> [What is being asked]:
Which lines in the records below hold the word "block"? Copy each of them.

────────

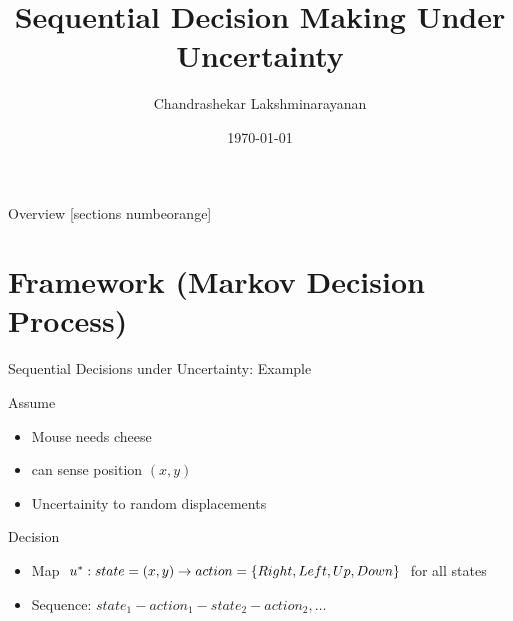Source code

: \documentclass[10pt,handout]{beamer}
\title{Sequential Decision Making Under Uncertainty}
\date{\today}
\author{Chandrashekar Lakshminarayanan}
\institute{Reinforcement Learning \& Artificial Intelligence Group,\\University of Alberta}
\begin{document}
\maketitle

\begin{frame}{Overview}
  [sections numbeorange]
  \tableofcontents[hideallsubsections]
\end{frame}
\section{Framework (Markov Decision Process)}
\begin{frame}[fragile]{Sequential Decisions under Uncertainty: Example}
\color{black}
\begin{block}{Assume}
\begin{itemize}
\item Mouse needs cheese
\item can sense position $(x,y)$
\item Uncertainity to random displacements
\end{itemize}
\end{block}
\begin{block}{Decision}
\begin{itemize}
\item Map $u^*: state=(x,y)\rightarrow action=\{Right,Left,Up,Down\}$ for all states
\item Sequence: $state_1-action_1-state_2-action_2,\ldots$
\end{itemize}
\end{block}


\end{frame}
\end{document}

────────

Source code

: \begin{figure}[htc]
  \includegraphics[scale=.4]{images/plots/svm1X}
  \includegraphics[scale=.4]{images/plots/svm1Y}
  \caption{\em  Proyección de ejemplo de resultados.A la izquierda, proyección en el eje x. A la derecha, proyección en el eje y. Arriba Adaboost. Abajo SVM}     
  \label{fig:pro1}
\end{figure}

────────

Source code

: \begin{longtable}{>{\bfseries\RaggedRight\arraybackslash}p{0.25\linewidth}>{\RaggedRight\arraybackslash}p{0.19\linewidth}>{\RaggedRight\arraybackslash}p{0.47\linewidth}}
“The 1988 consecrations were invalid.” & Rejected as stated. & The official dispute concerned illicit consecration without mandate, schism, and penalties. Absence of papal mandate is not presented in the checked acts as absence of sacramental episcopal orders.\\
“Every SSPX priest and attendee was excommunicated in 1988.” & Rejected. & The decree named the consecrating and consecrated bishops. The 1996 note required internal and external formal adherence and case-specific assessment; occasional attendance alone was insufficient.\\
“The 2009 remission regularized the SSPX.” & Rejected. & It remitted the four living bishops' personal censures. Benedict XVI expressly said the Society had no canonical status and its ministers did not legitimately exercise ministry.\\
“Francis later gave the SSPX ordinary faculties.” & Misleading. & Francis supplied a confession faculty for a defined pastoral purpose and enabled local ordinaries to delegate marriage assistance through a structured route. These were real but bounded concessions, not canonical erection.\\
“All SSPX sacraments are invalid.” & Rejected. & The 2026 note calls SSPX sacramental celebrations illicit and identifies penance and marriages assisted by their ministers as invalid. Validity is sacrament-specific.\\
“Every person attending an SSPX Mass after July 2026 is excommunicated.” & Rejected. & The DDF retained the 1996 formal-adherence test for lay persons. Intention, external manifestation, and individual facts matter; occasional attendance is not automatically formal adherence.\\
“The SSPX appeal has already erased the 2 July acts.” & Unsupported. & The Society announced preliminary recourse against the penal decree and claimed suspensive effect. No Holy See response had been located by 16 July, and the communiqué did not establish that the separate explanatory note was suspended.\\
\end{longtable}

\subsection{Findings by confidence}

────────

> [Reply to the exercise]:
\begin{block}{Assume}
\end{block}
\begin{block}{Decision}
\end{block}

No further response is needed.